(SUPPLIED DATA Opens)
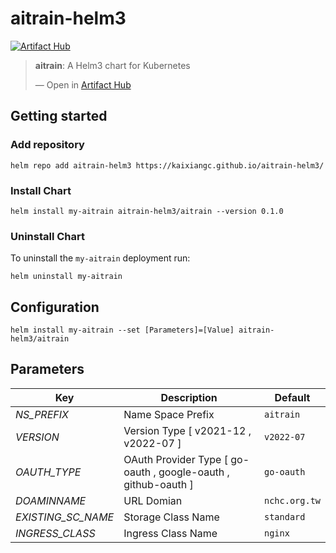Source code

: # aitrain-helm3

[![Artifact Hub](https://img.shields.io/endpoint?url=https://artifacthub.io/badge/repository/aitrain-helm3)](https://artifacthub.io/packages/search?repo=aitrain-helm3)

<div class="artifacthub-widget" data-url="https://artifacthub.io/packages/helm/aitrain-helm3/aitrain" data-theme="light" data-header="true" data-stars="true" data-responsive="false"><blockquote><p lang="en" dir="ltr"><b>aitrain</b>: A Helm3 chart for Kubernetes</p>&mdash; Open in <a href="https://artifacthub.io/packages/helm/aitrain-helm3/aitrain">Artifact Hub</a></blockquote></div>

## Getting started
### Add repository
```
helm repo add aitrain-helm3 https://kaixiangc.github.io/aitrain-helm3/
```
### Install Chart
```
helm install my-aitrain aitrain-helm3/aitrain --version 0.1.0
```
### Uninstall Chart
To uninstall the `my-aitrain` deployment run:
```
helm uninstall my-aitrain
```
## Configuration
```
helm install my-aitrain --set [Parameters]=[Value] aitrain-helm3/aitrain
```
## Parameters
| Key | Description | Default |
| --- | --- | --- |
| *NS_PREFIX* | Name Space Prefix | `aitrain` |
| *VERSION* | Version Type [ v2021-12 , v2022-07 ] | `v2022-07` |
| *OAUTH_TYPE* | OAuth Provider Type [ go-oauth , google-oauth , github-oauth ] | `go-oauth` |
| *DOAMINNAME* | URL Domian | `nchc.org.tw` |
| *EXISTING_SC_NAME* | Storage Class Name | `standard` |
| *INGRESS_CLASS* | Ingress Class Name | `nginx` |
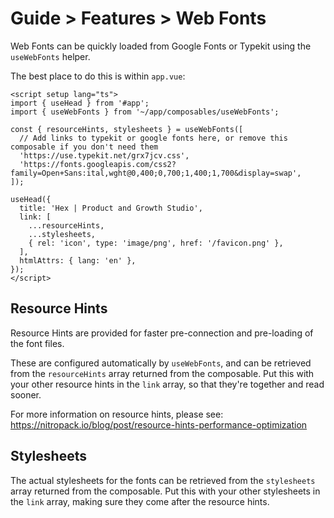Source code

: # Guide > Features > Web Fonts

Web Fonts can be quickly loaded from Google Fonts or Typekit using the
`useWebFonts` helper.

The best place to do this is within `app.vue`:

```vue
<script setup lang="ts">
import { useHead } from '#app';
import { useWebFonts } from '~/app/composables/useWebFonts';

const { resourceHints, stylesheets } = useWebFonts([
  // Add links to typekit or google fonts here, or remove this composable if you don't need them
  'https://use.typekit.net/grx7jcv.css',
  'https://fonts.googleapis.com/css2?family=Open+Sans:ital,wght@0,400;0,700;1,400;1,700&display=swap',
]);

useHead({
  title: 'Hex | Product and Growth Studio',
  link: [
    ...resourceHints,
    ...stylesheets,
    { rel: 'icon', type: 'image/png', href: '/favicon.png' },
  ],
  htmlAttrs: { lang: 'en' },
});
</script>
```

## Resource Hints

Resource Hints are provided for faster pre-connection and pre-loading of the font files.

These are configured automatically by `useWebFonts`, and can be retrieved from the `resourceHints` array
returned from the composable. Put this with your other resource hints in the `link` array, so that they're together
and read sooner.

For more information on resource hints, please see: https://nitropack.io/blog/post/resource-hints-performance-optimization

## Stylesheets

The actual stylesheets for the fonts can be retrieved from the `stylesheets` array returned from the composable. Put this
with your other stylesheets in the `link` array, making sure they come after the resource hints.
(SUPPLIED DATA Closes)
● **YOUR INSTRUCTIONS**
Leaving the pictures aside, give back all the records exactly as they are.

● **ANSWER SPACE**
Source code

: # aitrain-helm3

[![Artifact Hub](https://img.shields.io/endpoint?url=https://artifacthub.io/badge/repository/aitrain-helm3)](https://artifacthub.io/packages/search?repo=aitrain-helm3)

<div class="artifacthub-widget" data-url="https://artifacthub.io/packages/helm/aitrain-helm3/aitrain" data-theme="light" data-header="true" data-stars="true" data-responsive="false"><blockquote><p lang="en" dir="ltr"><b>aitrain</b>: A Helm3 chart for Kubernetes</p>&mdash; Open in <a href="https://artifacthub.io/packages/helm/aitrain-helm3/aitrain">Artifact Hub</a></blockquote></div>

## Getting started
### Add repository
```
helm repo add aitrain-helm3 https://kaixiangc.github.io/aitrain-helm3/
```
### Install Chart
```
helm install my-aitrain aitrain-helm3/aitrain --version 0.1.0
```
### Uninstall Chart
To uninstall the `my-aitrain` deployment run:
```
helm uninstall my-aitrain
```
## Configuration
```
helm install my-aitrain --set [Parameters]=[Value] aitrain-helm3/aitrain
```
## Parameters
| Key | Description | Default |
| --- | --- | --- |
| *NS_PREFIX* | Name Space Prefix | `aitrain` |
| *VERSION* | Version Type [ v2021-12 , v2022-07 ] | `v2022-07` |
| *OAUTH_TYPE* | OAuth Provider Type [ go-oauth , google-oauth , github-oauth ] | `go-oauth` |
| *DOAMINNAME* | URL Domian | `nchc.org.tw` |
| *EXISTING_SC_NAME* | Storage Class Name | `standard` |
| *INGRESS_CLASS* | Ingress Class Name | `nginx` |
Source code

: # Guide > Features > Web Fonts

Web Fonts can be quickly loaded from Google Fonts or Typekit using the
`useWebFonts` helper.

The best place to do this is within `app.vue`:

```vue
<script setup lang="ts">
import { useHead } from '#app';
import { useWebFonts } from '~/app/composables/useWebFonts';

const { resourceHints, stylesheets } = useWebFonts([
  // Add links to typekit or google fonts here, or remove this composable if you don't need them
  'https://use.typekit.net/grx7jcv.css',
  'https://fonts.googleapis.com/css2?family=Open+Sans:ital,wght@0,400;0,700;1,400;1,700&display=swap',
]);

useHead({
  title: 'Hex | Product and Growth Studio',
  link: [
    ...resourceHints,
    ...stylesheets,
    { rel: 'icon', type: 'image/png', href: '/favicon.png' },
  ],
  htmlAttrs: { lang: 'en' },
});
</script>
```

## Resource Hints

Resource Hints are provided for faster pre-connection and pre-loading of the font files.

These are configured automatically by `useWebFonts`, and can be retrieved from the `resourceHints` array
returned from the composable. Put this with your other resource hints in the `link` array, so that they're together
and read sooner.

For more information on resource hints, please see: https://nitropack.io/blog/post/resource-hints-performance-optimization

## Stylesheets

The actual stylesheets for the fonts can be retrieved from the `stylesheets` array returned from the composable. Put this
with your other stylesheets in the `link` array, making sure they come after the resource hints.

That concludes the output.